====== STUDY MATERIAL ======

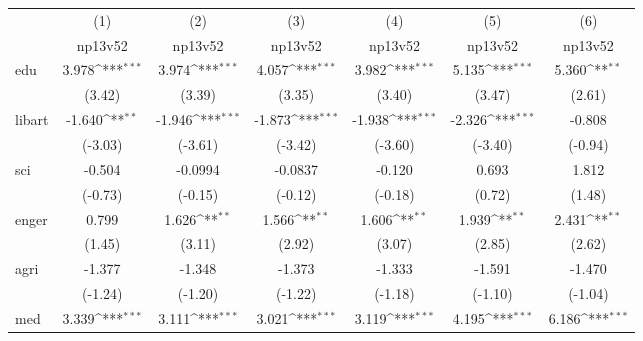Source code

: {
\def\sym#1{\ifmmode^{#1}\else\(^{#1}\)\fi}
\begin{tabular}{l*{6}{c}}
\hline\hline
            &\multicolumn{1}{c}{(1)}&\multicolumn{1}{c}{(2)}&\multicolumn{1}{c}{(3)}&\multicolumn{1}{c}{(4)}&\multicolumn{1}{c}{(5)}&\multicolumn{1}{c}{(6)}\\
            &\multicolumn{1}{c}{np13v52}&\multicolumn{1}{c}{np13v52}&\multicolumn{1}{c}{np13v52}&\multicolumn{1}{c}{np13v52}&\multicolumn{1}{c}{np13v52}&\multicolumn{1}{c}{np13v52}\\
\hline
edu         &       3.978\sym{***}&       3.974\sym{***}&       4.057\sym{***}&       3.982\sym{***}&       5.135\sym{***}&       5.360\sym{**} \\
            &      (3.42)         &      (3.39)         &      (3.35)         &      (3.40)         &      (3.47)         &      (2.61)         \\
[1em]
libart      &      -1.640\sym{**} &      -1.946\sym{***}&      -1.873\sym{***}&      -1.938\sym{***}&      -2.326\sym{***}&      -0.808         \\
            &     (-3.03)         &     (-3.61)         &     (-3.42)         &     (-3.60)         &     (-3.40)         &     (-0.94)         \\
[1em]
sci         &      -0.504         &     -0.0994         &     -0.0837         &      -0.120         &       0.693         &       1.812         \\
            &     (-0.73)         &     (-0.15)         &     (-0.12)         &     (-0.18)         &      (0.72)         &      (1.48)         \\
[1em]
enger       &       0.799         &       1.626\sym{**} &       1.566\sym{**} &       1.606\sym{**} &       1.939\sym{**} &       2.431\sym{**} \\
            &      (1.45)         &      (3.11)         &      (2.92)         &      (3.07)         &      (2.85)         &      (2.62)         \\
[1em]
agri        &      -1.377         &      -1.348         &      -1.373         &      -1.333         &      -1.591         &      -1.470         \\
            &     (-1.24)         &     (-1.20)         &     (-1.22)         &     (-1.18)         &     (-1.10)         &     (-1.04)         \\
[1em]
med         &       3.339\sym{***}&       3.111\sym{***}&       3.021\sym{***}&       3.119\sym{***}&       4.195\sym{***}&       6.186\sym{***}\\

\end{tabular}}
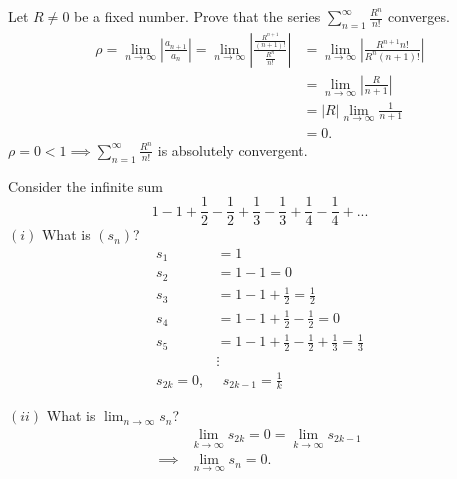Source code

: \begin{example}
    Let $R \not = 0$ be a fixed number. Prove that the series $\sum_{n=1}^{\infty} \frac{R^n}{n!}$ converges.
    \begin{align*}
        \rho = \lim_{n\to \infty} \left|\frac{a_{n+1}}{a_n}\right| = \lim_{n \to \infty} \left|\frac{\frac{R^{n+1}}{(n+1)!}}{\frac{R^n}{n!}}\right| &= \lim_{n\to \infty} \left|\frac{R^{n+1}n!}{R^n (n+1)!}\right| \\
        &=\lim_{n \to \infty} \left|\frac{R}{n+1}\right| \\
        &= |R| \lim_{n\to \infty} \frac{1}{n+1} \\
        &= 0.
    \end{align*}
    $\rho = 0 < 1 \implies \sum_{n=1}^{\infty} \frac{R^n}{n!}$ is absolutely convergent.
\end{example}


\begin{example}
    Consider the infinite sum
    $$1-1+\frac{1}{2} - \frac{1}{2} +\frac{1}{3} - \frac{1}{3} + \frac{1}{4} - \frac{1}{4} +...$$
    $(i)$ What is $(s_n)$?
    \begin{align*}
        s_1 &= 1 \\
        s_2 &= 1 - 1 = 0 \\
        s_3 &= 1 - 1 + \frac{1}{2} = \frac{1}{2} \\
        s_4 &= 1 - 1 + \frac{1}{2} - \frac{1}{2} = 0 \\
        s_5 &= 1 - 1 + \frac{1}{2} - \frac{1}{2} + \frac{1}{3} = \frac{1}{3} \\
        &\vdots \\
        s_{2k} = 0,& ~~s_{2k-1} = \frac{1}{k}
    \end{align*}

    $(ii)$ What is $\lim_{n \to \infty} s_n$?
    \begin{align*}
        &\lim_{k \to \infty} s_{2k} = 0 = \lim_{k \to \infty} s_{2k-1} \\
        \implies &\lim_{n \to \infty} s_n = 0.
    \end{align*}
\end{example}

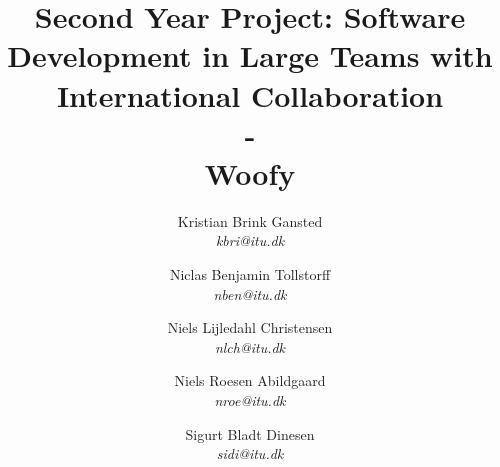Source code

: \title{Second Year Project: Software Development in Large Teams with
International Collaboration\\-\\Woofy}
\author{Kristian Brink Gansted\\ \emph{kbri@itu.dk}
    \and Niclas Benjamin Tollstorff\\ \emph{nben@itu.dk}
    \and Niels Lijledahl Christensen\\ \emph{nlch@itu.dk}
    \and Niels Roesen Abildgaard\\ \emph{nroe@itu.dk}
    \and Sigurt Bladt Dinesen\\ \emph{sidi@itu.dk}}

\maketitle
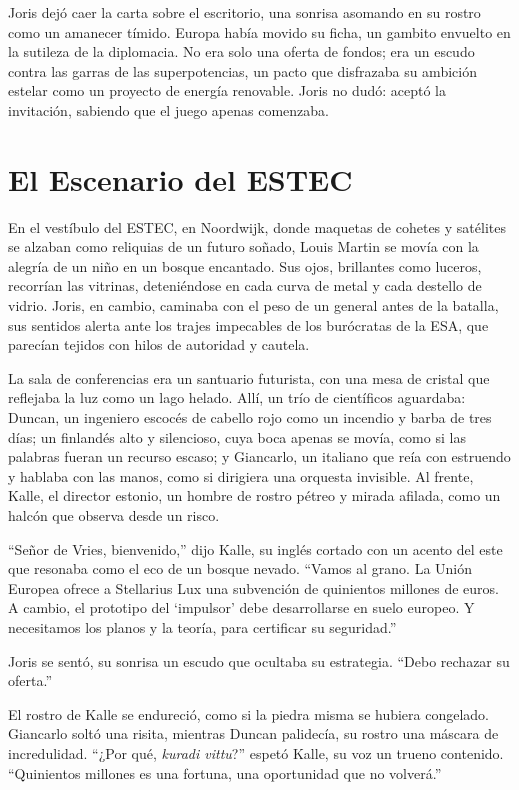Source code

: Joris dejó caer la carta sobre el escritorio, una sonrisa asomando en su rostro como un amanecer tímido. Europa había movido su ficha, un gambito envuelto en la sutileza de la diplomacia. No era solo una oferta de fondos; era un escudo contra las garras de las superpotencias, un pacto que disfrazaba su ambición estelar como un proyecto de energía renovable. Joris no dudó: aceptó la invitación, sabiendo que el juego apenas comenzaba.

\section{El Escenario del ESTEC}
\label{sec:escenario-estec}

En el vestíbulo del ESTEC, en Noordwijk, donde maquetas de cohetes y satélites se alzaban como reliquias de un futuro soñado, Louis Martin se movía con la alegría de un niño en un bosque encantado. Sus ojos, brillantes como luceros, recorrían las vitrinas, deteniéndose en cada curva de metal y cada destello de vidrio. Joris, en cambio, caminaba con el peso de un general antes de la batalla, sus sentidos alerta ante los trajes impecables de los burócratas de la ESA, que parecían tejidos con hilos de autoridad y cautela.

La sala de conferencias era un santuario futurista, con una mesa de cristal que reflejaba la luz como un lago helado. Allí, un trío de científicos aguardaba: Duncan, un ingeniero escocés de cabello rojo como un incendio y barba de tres días; un finlandés alto y silencioso, cuya boca apenas se movía, como si las palabras fueran un recurso escaso; y Giancarlo, un italiano que reía con estruendo y hablaba con las manos, como si dirigiera una orquesta invisible. Al frente, Kalle, el director estonio, un hombre de rostro pétreo y mirada afilada, como un halcón que observa desde un risco.

“Señor de Vries, bienvenido,” dijo Kalle, su inglés cortado con un acento del este que resonaba como el eco de un bosque nevado. “Vamos al grano. La Unión Europea ofrece a Stellarius Lux una subvención de quinientos millones de euros. A cambio, el prototipo del ‘impulsor’ debe desarrollarse en suelo europeo. Y necesitamos los planos y la teoría, para certificar su seguridad.”

Joris se sentó, su sonrisa un escudo que ocultaba su estrategia. “Debo rechazar su oferta.”

El rostro de Kalle se endureció, como si la piedra misma se hubiera congelado. Giancarlo soltó una risita, mientras Duncan palidecía, su rostro una máscara de incredulidad. “¿Por qué, \emph{kuradi vittu}?” espetó Kalle, su voz un trueno contenido. “Quinientos millones es una fortuna, una oportunidad que no volverá.”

======

— TASK DETAILS —
The records are to be retyped in full and exactly, with no image carried over.

— RESULT BELOW —
Source code

: {
\def\sym#1{\ifmmode^{#1}\else\(^{#1}\)\fi}
\begin{tabular}{l*{6}{c}}
\hline\hline
            &\multicolumn{1}{c}{(1)}&\multicolumn{1}{c}{(2)}&\multicolumn{1}{c}{(3)}&\multicolumn{1}{c}{(4)}&\multicolumn{1}{c}{(5)}&\multicolumn{1}{c}{(6)}\\
            &\multicolumn{1}{c}{np13v52}&\multicolumn{1}{c}{np13v52}&\multicolumn{1}{c}{np13v52}&\multicolumn{1}{c}{np13v52}&\multicolumn{1}{c}{np13v52}&\multicolumn{1}{c}{np13v52}\\
\hline
edu         &       3.978\sym{***}&       3.974\sym{***}&       4.057\sym{***}&       3.982\sym{***}&       5.135\sym{***}&       5.360\sym{**} \\
            &      (3.42)         &      (3.39)         &      (3.35)         &      (3.40)         &      (3.47)         &      (2.61)         \\
[1em]
libart      &      -1.640\sym{**} &      -1.946\sym{***}&      -1.873\sym{***}&      -1.938\sym{***}&      -2.326\sym{***}&      -0.808         \\
            &     (-3.03)         &     (-3.61)         &     (-3.42)         &     (-3.60)         &     (-3.40)         &     (-0.94)         \\
[1em]
sci         &      -0.504         &     -0.0994         &     -0.0837         &      -0.120         &       0.693         &       1.812         \\
            &     (-0.73)         &     (-0.15)         &     (-0.12)         &     (-0.18)         &      (0.72)         &      (1.48)         \\
[1em]
enger       &       0.799         &       1.626\sym{**} &       1.566\sym{**} &       1.606\sym{**} &       1.939\sym{**} &       2.431\sym{**} \\
            &      (1.45)         &      (3.11)         &      (2.92)         &      (3.07)         &      (2.85)         &      (2.62)         \\
[1em]
agri        &      -1.377         &      -1.348         &      -1.373         &      -1.333         &      -1.591         &      -1.470         \\
            &     (-1.24)         &     (-1.20)         &     (-1.22)         &     (-1.18)         &     (-1.10)         &     (-1.04)         \\
[1em]
med         &       3.339\sym{***}&       3.111\sym{***}&       3.021\sym{***}&       3.119\sym{***}&       4.195\sym{***}&       6.186\sym{***}\\

\end{tabular}}
Source code

: \begin{example}
    Let $R \not = 0$ be a fixed number. Prove that the series $\sum_{n=1}^{\infty} \frac{R^n}{n!}$ converges.
    \begin{align*}
        \rho = \lim_{n\to \infty} \left|\frac{a_{n+1}}{a_n}\right| = \lim_{n \to \infty} \left|\frac{\frac{R^{n+1}}{(n+1)!}}{\frac{R^n}{n!}}\right| &= \lim_{n\to \infty} \left|\frac{R^{n+1}n!}{R^n (n+1)!}\right| \\
        &=\lim_{n \to \infty} \left|\frac{R}{n+1}\right| \\
        &= |R| \lim_{n\to \infty} \frac{1}{n+1} \\
        &= 0.
    \end{align*}
    $\rho = 0 < 1 \implies \sum_{n=1}^{\infty} \frac{R^n}{n!}$ is absolutely convergent.
\end{example}


\begin{example}
    Consider the infinite sum
    $$1-1+\frac{1}{2} - \frac{1}{2} +\frac{1}{3} - \frac{1}{3} + \frac{1}{4} - \frac{1}{4} +...$$
    $(i)$ What is $(s_n)$?
    \begin{align*}
        s_1 &= 1 \\
        s_2 &= 1 - 1 = 0 \\
        s_3 &= 1 - 1 + \frac{1}{2} = \frac{1}{2} \\
        s_4 &= 1 - 1 + \frac{1}{2} - \frac{1}{2} = 0 \\
        s_5 &= 1 - 1 + \frac{1}{2} - \frac{1}{2} + \frac{1}{3} = \frac{1}{3} \\
        &\vdots \\
        s_{2k} = 0,& ~~s_{2k-1} = \frac{1}{k}
    \end{align*}

    $(ii)$ What is $\lim_{n \to \infty} s_n$?
    \begin{align*}
        &\lim_{k \to \infty} s_{2k} = 0 = \lim_{k \to \infty} s_{2k-1} \\
        \implies &\lim_{n \to \infty} s_n = 0.
    \end{align*}
\end{example}

Source code

: \title{Second Year Project: Software Development in Large Teams with
International Collaboration\\-\\Woofy}
\author{Kristian Brink Gansted\\ \emph{kbri@itu.dk}
    \and Niclas Benjamin Tollstorff\\ \emph{nben@itu.dk}
    \and Niels Lijledahl Christensen\\ \emph{nlch@itu.dk}
    \and Niels Roesen Abildgaard\\ \emph{nroe@itu.dk}
    \and Sigurt Bladt Dinesen\\ \emph{sidi@itu.dk}}

\maketitle
Source code

: Joris dejó caer la carta sobre el escritorio, una sonrisa asomando en su rostro como un amanecer tímido. Europa había movido su ficha, un gambito envuelto en la sutileza de la diplomacia. No era solo una oferta de fondos; era un escudo contra las garras de las superpotencias, un pacto que disfrazaba su ambición estelar como un proyecto de energía renovable. Joris no dudó: aceptó la invitación, sabiendo que el juego apenas comenzaba.

\section{El Escenario del ESTEC}
\label{sec:escenario-estec}

En el vestíbulo del ESTEC, en Noordwijk, donde maquetas de cohetes y satélites se alzaban como reliquias de un futuro soñado, Louis Martin se movía con la alegría de un niño en un bosque encantado. Sus ojos, brillantes como luceros, recorrían las vitrinas, deteniéndose en cada curva de metal y cada destello de vidrio. Joris, en cambio, caminaba con el peso de un general antes de la batalla, sus sentidos alerta ante los trajes impecables de los burócratas de la ESA, que parecían tejidos con hilos de autoridad y cautela.

La sala de conferencias era un santuario futurista, con una mesa de cristal que reflejaba la luz como un lago helado. Allí, un trío de científicos aguardaba: Duncan, un ingeniero escocés de cabello rojo como un incendio y barba de tres días; un finlandés alto y silencioso, cuya boca apenas se movía, como si las palabras fueran un recurso escaso; y Giancarlo, un italiano que reía con estruendo y hablaba con las manos, como si dirigiera una orquesta invisible. Al frente, Kalle, el director estonio, un hombre de rostro pétreo y mirada afilada, como un halcón que observa desde un risco.

“Señor de Vries, bienvenido,” dijo Kalle, su inglés cortado con un acento del este que resonaba como el eco de un bosque nevado. “Vamos al grano. La Unión Europea ofrece a Stellarius Lux una subvención de quinientos millones de euros. A cambio, el prototipo del ‘impulsor’ debe desarrollarse en suelo europeo. Y necesitamos los planos y la teoría, para certificar su seguridad.”

Joris se sentó, su sonrisa un escudo que ocultaba su estrategia. “Debo rechazar su oferta.”

El rostro de Kalle se endureció, como si la piedra misma se hubiera congelado. Giancarlo soltó una risita, mientras Duncan palidecía, su rostro una máscara de incredulidad. “¿Por qué, \emph{kuradi vittu}?” espetó Kalle, su voz un trueno contenido. “Quinientos millones es una fortuna, una oportunidad que no volverá.”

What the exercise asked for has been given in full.